The system, based on technology used by the US Navy, is now available to merchant ships traversing piracy hotspots such as the Gulf of Aden. With three serious but failed attacks reported off the coast of Somalia last month by the European Union’s Naval Protection Force, there is likely to be substantial demand for the new product.
The company said the biggest issue facing cargo ships passing through dangerous waters off the coast of Somalia is that pirates usually attack in small speedboats, launched from nearby motherships.
“By the time these small boats appear on the horizon, they are usually travelling too quickly for the cargo ships to take a defensive course and raise the alarm, and often the captains take the decision to stand down and allow the pirates to board, rather than risk the lives of their crew by engaging the pirates in firefights,” a statement said.
WatchStander is an early alert system, which employs a series of escalating, non-lethal countermeasures, to warn pirates that they have been spotted, the authorities have been alerted, and that the ship will defend itself.

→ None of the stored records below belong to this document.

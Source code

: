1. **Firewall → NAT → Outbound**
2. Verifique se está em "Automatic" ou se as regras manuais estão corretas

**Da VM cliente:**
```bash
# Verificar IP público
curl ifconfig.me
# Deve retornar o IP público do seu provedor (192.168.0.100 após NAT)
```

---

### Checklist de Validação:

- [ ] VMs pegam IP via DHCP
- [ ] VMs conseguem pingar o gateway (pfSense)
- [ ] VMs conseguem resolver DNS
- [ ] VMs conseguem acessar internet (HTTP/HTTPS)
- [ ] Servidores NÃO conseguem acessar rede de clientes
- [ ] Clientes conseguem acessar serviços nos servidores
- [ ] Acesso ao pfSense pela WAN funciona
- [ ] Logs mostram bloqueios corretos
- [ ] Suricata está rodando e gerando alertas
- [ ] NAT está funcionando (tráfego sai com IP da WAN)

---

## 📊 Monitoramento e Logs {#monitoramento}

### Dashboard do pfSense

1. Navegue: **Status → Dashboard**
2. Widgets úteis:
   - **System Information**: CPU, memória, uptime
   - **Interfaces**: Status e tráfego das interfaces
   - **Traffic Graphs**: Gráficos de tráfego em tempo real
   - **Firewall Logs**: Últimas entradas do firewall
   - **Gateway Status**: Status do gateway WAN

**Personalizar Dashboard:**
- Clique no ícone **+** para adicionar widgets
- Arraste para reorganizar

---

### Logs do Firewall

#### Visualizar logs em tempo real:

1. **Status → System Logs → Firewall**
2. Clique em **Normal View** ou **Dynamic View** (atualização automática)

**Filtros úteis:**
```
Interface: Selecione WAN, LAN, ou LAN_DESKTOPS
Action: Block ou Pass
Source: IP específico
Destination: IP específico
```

The founder and driving force behind WatchStander, David Rigsby, has over 30 years’ experience working in the perimeter protection and defence industry sector. He has worked closely with his research partners to modify WatchStander for commercial use.
“The answer to piracy has been eagerly awaited by the maritime industry,” Rigsby said. “The strategies being used at present are piecemeal, uncoordinated, cumbersome or hugely expensive.
The focus has generally been on either sensors or countermeasures with little or no effective integration of the two — until now.
“This one-off technological installation prevents pirates getting on board ships and will change the course of maritime history.”